_AIM OF THE EXERCISE_.
Could you output every record below exactly, leaving out the pictures?

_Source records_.
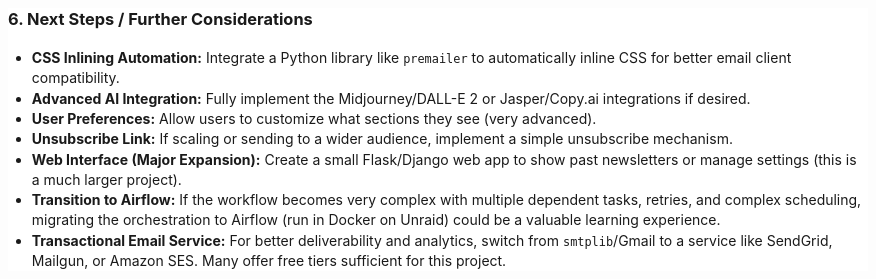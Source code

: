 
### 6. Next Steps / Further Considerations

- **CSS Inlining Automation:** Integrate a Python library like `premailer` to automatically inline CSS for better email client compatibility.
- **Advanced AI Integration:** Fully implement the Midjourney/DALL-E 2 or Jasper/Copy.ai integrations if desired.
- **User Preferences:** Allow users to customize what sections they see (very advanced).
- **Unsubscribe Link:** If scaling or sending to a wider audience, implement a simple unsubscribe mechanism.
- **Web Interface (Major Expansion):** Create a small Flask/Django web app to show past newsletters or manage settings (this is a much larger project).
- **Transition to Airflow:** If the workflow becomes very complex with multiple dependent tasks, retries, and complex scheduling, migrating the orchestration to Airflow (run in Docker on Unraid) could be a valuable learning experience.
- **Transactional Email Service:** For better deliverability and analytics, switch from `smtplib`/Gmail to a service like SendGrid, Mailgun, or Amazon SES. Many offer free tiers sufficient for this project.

_THE ANSWER_.
Source code

: 
### 6. Next Steps / Further Considerations

- **CSS Inlining Automation:** Integrate a Python library like `premailer` to automatically inline CSS for better email client compatibility.
- **Advanced AI Integration:** Fully implement the Midjourney/DALL-E 2 or Jasper/Copy.ai integrations if desired.
- **User Preferences:** Allow users to customize what sections they see (very advanced).
- **Unsubscribe Link:** If scaling or sending to a wider audience, implement a simple unsubscribe mechanism.
- **Web Interface (Major Expansion):** Create a small Flask/Django web app to show past newsletters or manage settings (this is a much larger project).
- **Transition to Airflow:** If the workflow becomes very complex with multiple dependent tasks, retries, and complex scheduling, migrating the orchestration to Airflow (run in Docker on Unraid) could be a valuable learning experience.
- **Transactional Email Service:** For better deliverability and analytics, switch from `smtplib`/Gmail to a service like SendGrid, Mailgun, or Amazon SES. Many offer free tiers sufficient for this project.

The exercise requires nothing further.